Diets are shown in Table 1. The positive control diet complies with the recommendations for the productive stage of the Bovans White strain and another control diet with low metabolizable energy (ME), protein, and essential amino acids. The reduction of these nutrients considerably reduced the amount of soybean meal and vegetable oil in the diet.

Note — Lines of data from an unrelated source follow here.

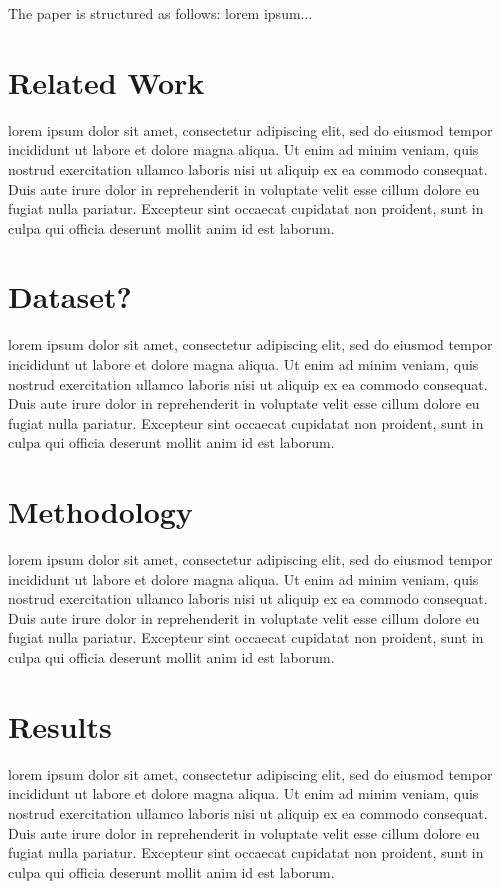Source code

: \documentclass[conference]{IEEEtran}
\begin{document}
The paper is structured as follows: lorem ipsum...

\section{Related Work}
lorem ipsum dolor sit amet, consectetur adipiscing elit, sed do eiusmod tempor incididunt ut labore et dolore magna aliqua. Ut enim ad minim veniam, quis nostrud exercitation ullamco laboris nisi ut aliquip ex ea commodo consequat. Duis aute irure dolor in reprehenderit in voluptate velit esse cillum dolore eu fugiat nulla pariatur. Excepteur sint occaecat cupidatat non proident, sunt in culpa qui officia deserunt mollit anim id est laborum.

\section{Dataset?}
lorem ipsum dolor sit amet, consectetur adipiscing elit, sed do eiusmod tempor incididunt ut labore et dolore magna aliqua. Ut enim ad minim veniam, quis nostrud exercitation ullamco laboris nisi ut aliquip ex ea commodo consequat. Duis aute irure dolor in reprehenderit in voluptate velit esse cillum dolore eu fugiat nulla pariatur. Excepteur sint occaecat cupidatat non proident, sunt in culpa qui officia deserunt mollit anim id est laborum.

\section{Methodology}
lorem ipsum dolor sit amet, consectetur adipiscing elit, sed do eiusmod tempor incididunt ut labore et dolore magna aliqua. Ut enim ad minim veniam, quis nostrud exercitation ullamco laboris nisi ut aliquip ex ea commodo consequat. Duis aute irure dolor in reprehenderit in voluptate velit esse cillum dolore eu fugiat nulla pariatur. Excepteur sint occaecat cupidatat non proident, sunt in culpa qui officia deserunt mollit anim id est laborum.

\section{Results}
lorem ipsum dolor sit amet, consectetur adipiscing elit, sed do eiusmod tempor incididunt ut labore et dolore magna aliqua. Ut enim ad minim veniam, quis nostrud exercitation ullamco laboris nisi ut aliquip ex ea commodo consequat. Duis aute irure dolor in reprehenderit in voluptate velit esse cillum dolore eu fugiat nulla pariatur. Excepteur sint occaecat cupidatat non proident, sunt in culpa qui officia deserunt mollit anim id est laborum.
\end{document}
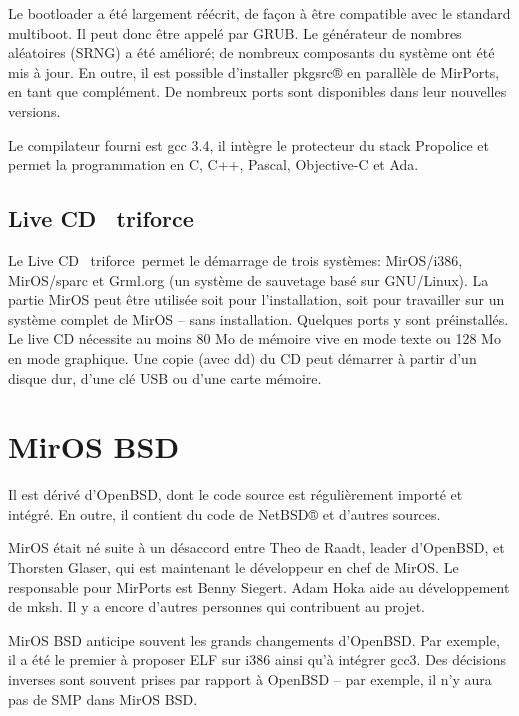 \documentclass[a4paper,landscape,11pt,notumble]{leaflet}
\begin{document}
Le bootloader a été largement réécrit, de façon à être compatible avec le standard multiboot. Il peut donc être appelé par GRUB. Le générateur de nombres aléatoires (SRNG) a été amélioré; de nombreux composants du système ont été mis à jour. En outre, il est possible d’installer pkgsrc® en parallèle de MirPorts, en tant que complément. De nombreux ports sont disponibles dans leur nouvelles versions.

Le compilateur fourni est gcc 3.4, il intègre le protecteur du stack Propolice et permet la programmation en C, C++, Pascal, Objective-C et Ada.

\subsection{Live CD \flqq~triforce~\frqq}

Le Live CD \flqq~triforce~\frqq permet le démarrage de trois systèmes: MirOS/i386, MirOS/sparc et Grml.org (un système de sauvetage basé sur GNU/Linux). La partie MirOS peut être utilisée soit pour l’installation, soit pour travailler sur un système complet de MirOS – sans installation. Quelques ports y sont préinstallés. Le live CD nécessite au moins 80 Mo de mémoire vive en mode texte ou 128 Mo en mode graphique. Une copie (avec dd) du CD peut démarrer à partir d’un disque dur, d’une clé USB ou d’une carte mémoire.

\newpage

\section{MirOS BSD}


Il est dérivé d’OpenBSD, dont le code source est régulièrement importé et intégré. En outre, il contient du code de NetBSD® et d’autres sources.

MirOS était né suite à un désaccord entre Theo de Raadt, leader d’OpenBSD, et Thorsten Glaser, qui est maintenant le développeur en chef de MirOS. Le responsable pour MirPorts est Benny Siegert. Adam Hoka aide au développement de mksh. Il y a encore d’autres personnes qui contribuent au projet.

MirOS BSD anticipe souvent les grands changements d’OpenBSD. Par exemple, il a été le premier à proposer ELF sur i386 ainsi qu’à intégrer gcc3. Des décisions inverses sont souvent prises par rapport à OpenBSD – par exemple, il n’y aura pas de SMP dans MirOS BSD.
\end{document}
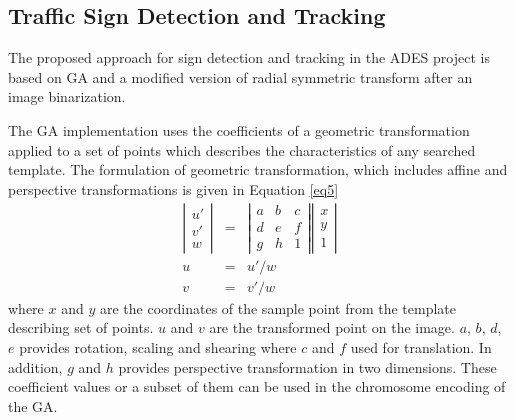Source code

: \documentclass[a4paper,oneside,12pt]{report}
\begin{document}
\subsection{Traffic Sign Detection and Tracking}
The proposed approach for sign detection and tracking in the ADES project is based on GA and a modified version of radial symmetric transform after an image binarization. 

The GA implementation uses the coefficients of a geometric transformation applied to a set of points which describes the characteristics of any searched template. The formulation of geometric transformation, which includes affine and perspective transformations is given in Equation \ref{eq5}
\begin{eqnarray}
\label{eq5}
\left| \begin{array}{ccc} u' \\ v' \\ w \end{array} \right| &=& 
\left| \begin{array}{ccc} a & b & c \\ d & e & f \\ g & h & 1 \end{array} \right| \left| \begin{array}{ccc} x \\ y \\ 1 \end{array} \right| \\
\nonumber u &=& u'/w \\
\nonumber v &=& v'/w 
\end{eqnarray}
\noindent where $x$ and $y$ are the coordinates of the sample point from the template describing set of points. $u$ and $v$ are the transformed point on the image. $a$, $b$, $d$, $e$  provides rotation, scaling and shearing where $c$ and $f$ used for translation. In addition, $g$ and $h$ provides perspective transformation in two dimensions. These coefficient values or a subset of them can be used in the chromosome encoding of the GA.
\end{document}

Both were commercial diets and included phytase.

Table 1 Composition and calculated analysis of basal sorghum-soybean meal-canola meal diets added with a multienzyme complex and a probiotic in 42- to 54-wk-old laying hens

Ingredients	Control + (kg)	Control - (kg)
Sorghum	653.780	675.850
Soybean meal	148.520	136.950
Canola	58.160	58.160
Vegetable oil	13.720	3.000
Calcium orthophosphate	9.190	9.200
Calcium carbonate	105.530	105.560
Salt	4.320	4.320
DL-Methionine 99 %	1.340	1.310
L-Lysine HCl 78 %	0.470	0.670
Vitamins and minerals *	2.400	2.400
Bacitracin MD 10 %	0.500	0.500
Choline chloride 60 %	0.500	0.500
Capsicum red pigment **	0.800	0.800
Larvicide	0.500	0.500
BHT Antioxidant	0.150	0.150
Apo-ester 10 %	0.050	0.050
Phytase	0.045	0.045
Total	1000	1000
Calculated analysis	Calculated analysis
Metabolizable energy, kcal/kg	2800	2750
Crude protein, %	15.79	15.41***
Total lysine. %	0.73	0.71***
Total Met+Cyst, %	0.67	0.66***
Total calcium, %	4.25	4.25
Available phosphorus, %	0.46	0.46
Sodium, %	0.18	0.18

* Vit A, 3000 000 IU; Vit D3, 750 000 IU; Vit E, 6 000 IU; Vit K3, 1.0 g; niacin, 25 g; biotin, 0.063 g; choline chloride, 250 g; selenium, 0.2 g; cobalt, 0.1 g; iodine, 0.3 g; copper, 10 g; zinc, 50 g; iron, 100 g; manganese, 100 g; excipient qs 1.000.00 g.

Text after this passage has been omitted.